Exact reproduction is needed for the lines from the one with "places, and when" to the end of the listing below, and for no other lines.

DATA RECORDS below:

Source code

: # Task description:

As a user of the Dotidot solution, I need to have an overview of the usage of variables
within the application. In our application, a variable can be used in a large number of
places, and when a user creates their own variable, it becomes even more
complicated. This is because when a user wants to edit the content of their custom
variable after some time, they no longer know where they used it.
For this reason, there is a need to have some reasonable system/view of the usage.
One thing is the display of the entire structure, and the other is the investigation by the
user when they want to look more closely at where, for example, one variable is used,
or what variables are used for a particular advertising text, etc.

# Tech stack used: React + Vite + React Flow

End of DATA RECORDS.

RESPONSE FOR THIS EXERCISE:
places, and when a user creates their own variable, it becomes even more
complicated. This is because when a user wants to edit the content of their custom
variable after some time, they no longer know where they used it.
For this reason, there is a need to have some reasonable system/view of the usage.
One thing is the display of the entire structure, and the other is the investigation by the
user when they want to look more closely at where, for example, one variable is used,
or what variables are used for a particular advertising text, etc.

# Tech stack used: React + Vite + React Flow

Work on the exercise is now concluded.